People are seen at the United Airlines terminal at Newark International Airport in New Jersey, on July 22, 2014. United Airlines and union officials said Monday that eligible flight attendants will be paid up to US$100,000 (S$125,000) to leave t
People are seen at the United Airlines terminal at Newark International Airport in New Jersey, on July 22, 2014. United Airlines and union officials said Monday that eligible flight attendants will be paid up to US$100,000 (S$125,000) to leave the company through a voluntary buyout, in a deal that aims to end furloughs at the over-staffed airline. -- PHOTO: REUTERS

NEW YORK (REUTERS) - United Airlines and union officials said Monday that eligible flight attendants will be paid up to US$100,000 (S$125,000) to leave the company through a voluntary buyout, in a deal that aims to end furloughs at the over-staffed airline.

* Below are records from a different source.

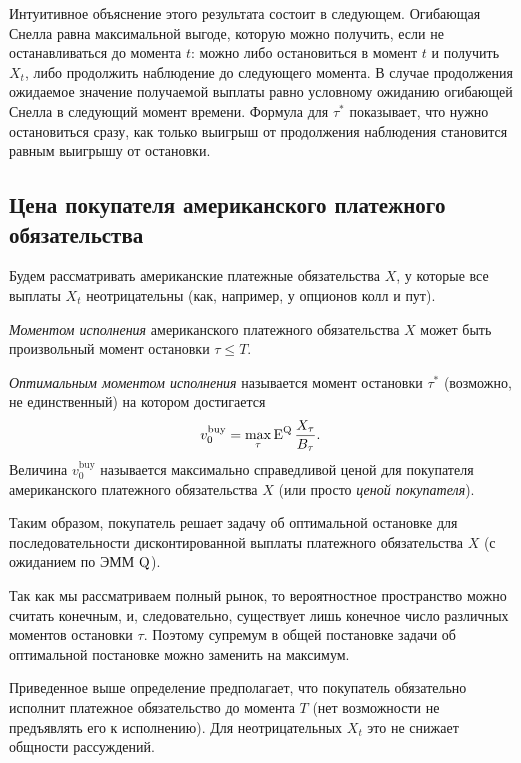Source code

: Интуитивное объяснение этого результата состоит в следующем. 
Огибающая Снелла равна максимальной выгоде, которую можно получить, если не останавливаться до момента $t$: можно либо остановиться в момент $t$ и получить $X_t$, либо продолжить наблюдение до следующего момента.
В случае продолжения ожидаемое значение получаемой выплаты равно условному ожиданию огибающей Снелла в следующий момент времени.
Формула для $\tau^*$ показывает, что нужно остановиться сразу, как только выигрыш от продолжения наблюдения становится равным выигрышу от остановки.


\subsection{Цена покупателя американского платежного обязательства}

Будем рассматривать американские платежные обязательства $X$, у которые все выплаты $X_t$ неотрицательны (как, например, у опционов колл и пут).
\begin{definition}
\emph{Моментом исполнения} американского платежного обязательства $X$ может быть произвольный момент остановки $\tau \le T$. 

\emph{Оптимальным моментом исполнения} называется момент остановки $\tau^*$ (возможно, не единственный) на котором достигается 
\[
v_0^\text{buy} = \max_\tau \operatorname{E}^{\mathrm{Q}} \frac{X_\tau}{B_\tau}.
\]
Величина $v_0^\text{buy}$ называется максимально справедливой ценой для покупателя американского платежного обязательства $X$ (или просто \emph{ценой покупателя}).
\end{definition}

Таким образом, покупатель решает задачу об оптимальной остановке для последовательности дисконтированной выплаты платежного обязательства $X$ (с ожиданием по ЭММ $\mathrm{Q}$).

\begin{remark}
Так как мы рассматриваем полный рынок, то вероятностное пространство можно считать конечным, и, следовательно, существует лишь конечное число различных моментов остановки $\tau$.
Поэтому супремум в общей постановке задачи об оптимальной постановке можно заменить на максимум.
\end{remark}

\begin{remark}
Приведенное выше определение предполагает, что покупатель обязательно исполнит платежное обязательство до момента $T$ (нет возможности не предъявлять его к исполнению).
Для неотрицательных $X_t$ это не снижает общности рассуждений.
\end{remark}

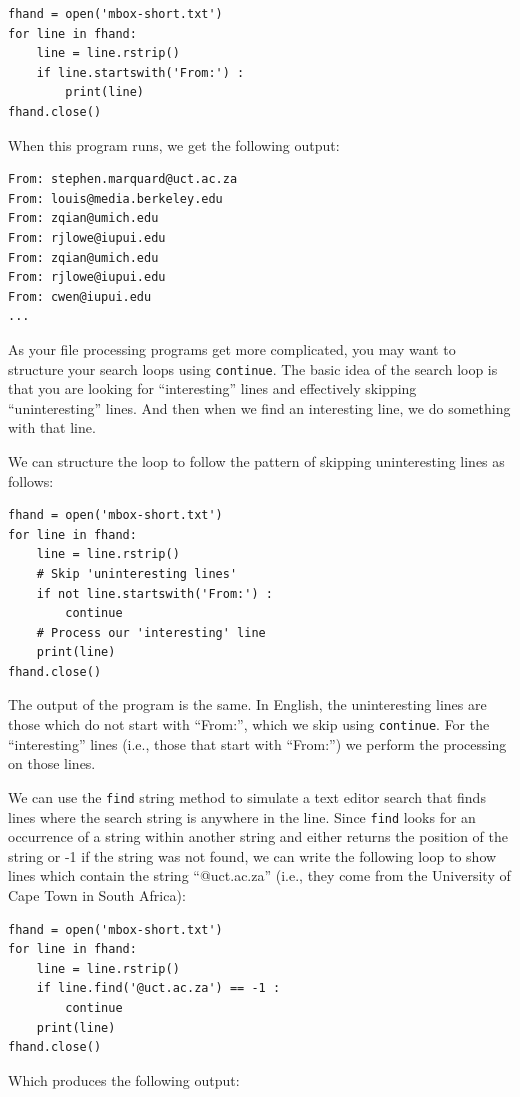 \beforeverb
\begin{verbatim}
fhand = open('mbox-short.txt')
for line in fhand:
    line = line.rstrip()
    if line.startswith('From:') :
        print(line)
fhand.close()
\end{verbatim}
\afterverb
%
When this program runs, we get the following output:

\beforeverb
\begin{verbatim}
From: stephen.marquard@uct.ac.za
From: louis@media.berkeley.edu
From: zqian@umich.edu
From: rjlowe@iupui.edu
From: zqian@umich.edu
From: rjlowe@iupui.edu
From: cwen@iupui.edu
...
\end{verbatim}
\afterverb
%
As your file processing programs get more complicated, you may want 
to structure your search loops using {\tt continue}.  The basic idea 
of the search loop is that you are looking for ``interesting'' lines
and effectively skipping ``uninteresting'' lines.  And then when we
find an interesting line, we do something with that line.

We can structure the loop to follow the
pattern of skipping uninteresting lines as follows:

\beforeverb
\begin{verbatim}
fhand = open('mbox-short.txt')
for line in fhand:
    line = line.rstrip()
    # Skip 'uninteresting lines'
    if not line.startswith('From:') :
        continue
    # Process our 'interesting' line
    print(line)
fhand.close()
\end{verbatim}
\afterverb
%
The output of the program is the same.  In English, the 
uninteresting lines are those which do not start 
with ``From:'', which we skip using {\tt continue}.
For the ``interesting'' lines (i.e., those that start with ``From:'')
we perform the processing on those lines.

We can use the {\tt find} string method to simulate a text editor
search that finds lines where the search string is anywhere in the line.  
Since {\tt find} looks for an occurrence of a string within another
string and either returns the position of the string or -1 if the string
was not found, we can write the following loop to show lines which
contain the string ``@uct.ac.za'' (i.e., they come from the University 
of Cape Town in South Africa):

\beforeverb
\begin{verbatim}
fhand = open('mbox-short.txt')
for line in fhand:
    line = line.rstrip()
    if line.find('@uct.ac.za') == -1 : 
        continue
    print(line)
fhand.close()
\end{verbatim}
\afterverb
%
Which produces the following output:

The agreement comes six years after United, which employs more than 23,000 stewards, retired a number of its planes, leaving the company 2,000-plus flight attendants above capacity.

While some 1,450 were still on unpaid leave for the company this month, United said Monday that it now is recalling all of its attendants so they may apply for the separation payment or return to work.

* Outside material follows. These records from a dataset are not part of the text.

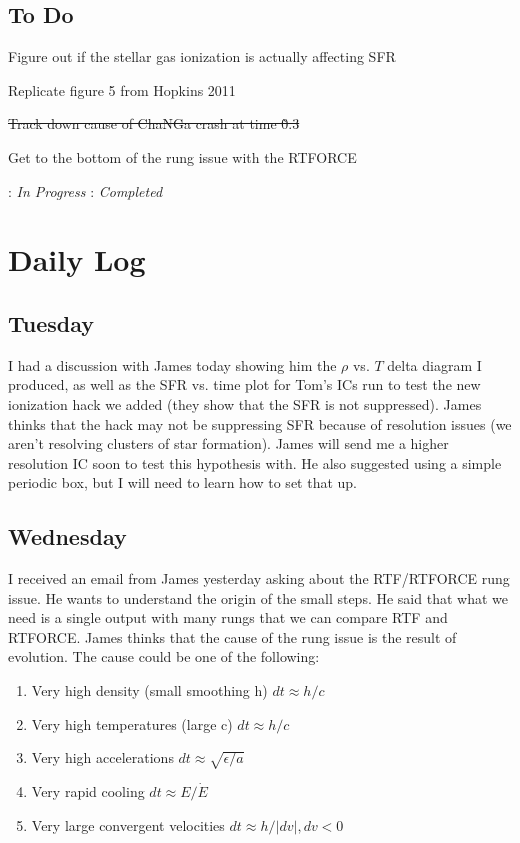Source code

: \documentclass[11pt,letterpaper]{article}
\begin{document}
\subsection*{To Do}
\begin{bullets}
\item[\checkmark] Figure out if the stellar gas ionization is actually affecting SFR
\item[\textleaf] Replicate figure 5 from Hopkins 2011
\item \sout{Track down cause of ChaNGa crash at time \~0.3}
\item Get to the bottom of the rung issue with the RTFORCE
\end{bullets}

\textleaf : \textit{In Progress} \qquad \checkmark : \textit{Completed}

\section*{Daily Log}
\subsection*{Tuesday}
I had a discussion with James today showing him the $\rho$ vs. $T$ delta 
diagram I produced, as well as the SFR vs. time plot for Tom's ICs run to test
the new ionization hack we added (they show that the SFR is not suppressed).  
James thinks that the hack may not be suppressing SFR because of resolution 
issues (we aren't resolving clusters of star formation).  James will send
me a higher resolution IC soon to test this hypothesis with.  He also suggested
using a simple periodic box, but I will need to learn how to set that up.
\subsection*{Wednesday}
I received an email from James yesterday asking about the RTF/RTFORCE rung 
issue.  He wants to understand the origin of the small steps.  He said that
what we need is a single output with many rungs that we can compare RTF and
RTFORCE.  James thinks that the cause of the rung issue is the result of 
evolution.  The cause could be one of the following:
\begin{enumerate}
\item Very high density (small smoothing h) $dt \approx h/c$
\item Very high temperatures (large c) $dt \approx h/c$
\item Very high accelerations $dt \approx \sqrt{\epsilon/a}$
\item Very rapid cooling $dt \approx E/\dot E$
\item Very large convergent velocities $dt \approx h/|dv|, dv < 0$
\end{enumerate}
\end{document}
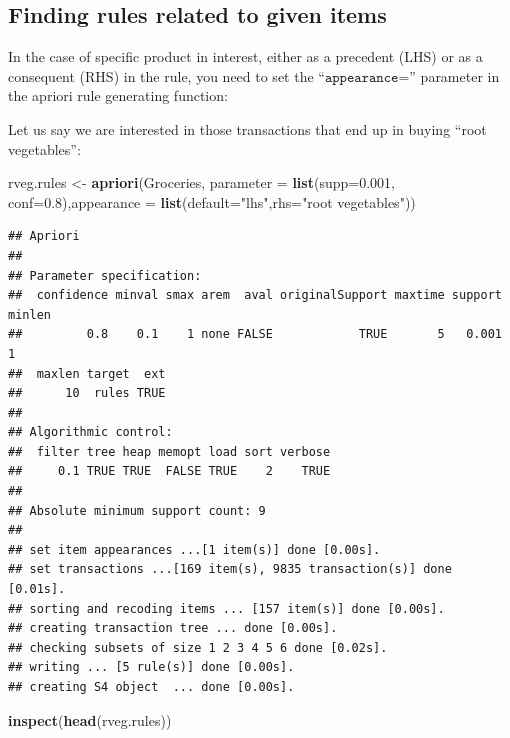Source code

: \documentclass[
]{book}
\newenvironment{Shaded}{\begin{snugshade}}{\end{snugshade}}
\newcommand{\DataTypeTok}[1]{\textcolor[rgb]{0.13,0.29,0.53}{#1}}
\newcommand{\FloatTok}[1]{\textcolor[rgb]{0.00,0.00,0.81}{#1}}
\newcommand{\KeywordTok}[1]{\textcolor[rgb]{0.13,0.29,0.53}{\textbf{#1}}}
\newcommand{\NormalTok}[1]{#1}
\newcommand{\StringTok}[1]{\textcolor[rgb]{0.31,0.60,0.02}{#1}}
\begin{document}
\hypertarget{finding-rules-related-to-given-items}{%
\subsection{Finding rules related to given items}\label{finding-rules-related-to-given-items}}

In the case of specific product in interest, either as a precedent (LHS) or as a consequent (RHS) in the rule, you need to set the ``\(\texttt{appearance=}\)'' parameter in the apriori rule generating function:

Let us say we are interested in those transactions that end up in buying ``root vegetables'':

\begin{Shaded}
\begin{Highlighting}[]
\NormalTok{rveg.rules <-}\StringTok{ }\KeywordTok{apriori}\NormalTok{(Groceries, }\DataTypeTok{parameter =} \KeywordTok{list}\NormalTok{(}\DataTypeTok{supp=}\FloatTok{0.001}\NormalTok{, }\DataTypeTok{conf=}\FloatTok{0.8}\NormalTok{),}\DataTypeTok{appearance =} \KeywordTok{list}\NormalTok{(}\DataTypeTok{default=}\StringTok{"lhs"}\NormalTok{,}\DataTypeTok{rhs=}\StringTok{"root vegetables"}\NormalTok{))}
\end{Highlighting}
\end{Shaded}

\begin{verbatim}
## Apriori
## 
## Parameter specification:
##  confidence minval smax arem  aval originalSupport maxtime support minlen
##         0.8    0.1    1 none FALSE            TRUE       5   0.001      1
##  maxlen target  ext
##      10  rules TRUE
## 
## Algorithmic control:
##  filter tree heap memopt load sort verbose
##     0.1 TRUE TRUE  FALSE TRUE    2    TRUE
## 
## Absolute minimum support count: 9 
## 
## set item appearances ...[1 item(s)] done [0.00s].
## set transactions ...[169 item(s), 9835 transaction(s)] done [0.01s].
## sorting and recoding items ... [157 item(s)] done [0.00s].
## creating transaction tree ... done [0.00s].
## checking subsets of size 1 2 3 4 5 6 done [0.02s].
## writing ... [5 rule(s)] done [0.00s].
## creating S4 object  ... done [0.00s].
\end{verbatim}

\begin{Shaded}
\begin{Highlighting}[]
\KeywordTok{inspect}\NormalTok{(}\KeywordTok{head}\NormalTok{(rveg.rules))}
\end{Highlighting}
\end{Shaded}
\end{document}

The Association of Flight Attendants, which represents United's stewards, lauded the high-paying severance as"virtually unprecedented in the airline industry".

United's cooperation with AFA bodes well for contract negotiations that have been going on since the carrier merged with Continental Airlines in 2010.

The relative seniority of each carrier's flight attendants has yet to be determined, and despite a single operating certificate, United and Continental stewards have not yet integrated.

"Recalling furloughed flight attendants and aligning our staffing to match our flying schedule will further facilitate the company and AFA reaching a joint collective bargaining agreement," said Mike Bonds, United's executive vice president for human resources and labour relations, in a statement.

"It's another positive step in what has become a productive relationship with AFA."

The deal also has the potential to cut United's costs if the carrier replaces senior flight attendants who accept the severance with junior ones hired at a lower pay grade, according to industry consultant George Hamlin.

Still, Hamlin offered a word of caution.

"Why did it take so long to get to this?" he said, adding that United and Continental "still have to come up with a way to deploy all (of their) flight attendants as one entity".

The airline has made separate collective bargaining agreements with its pilots, fleet service and passenger service groups.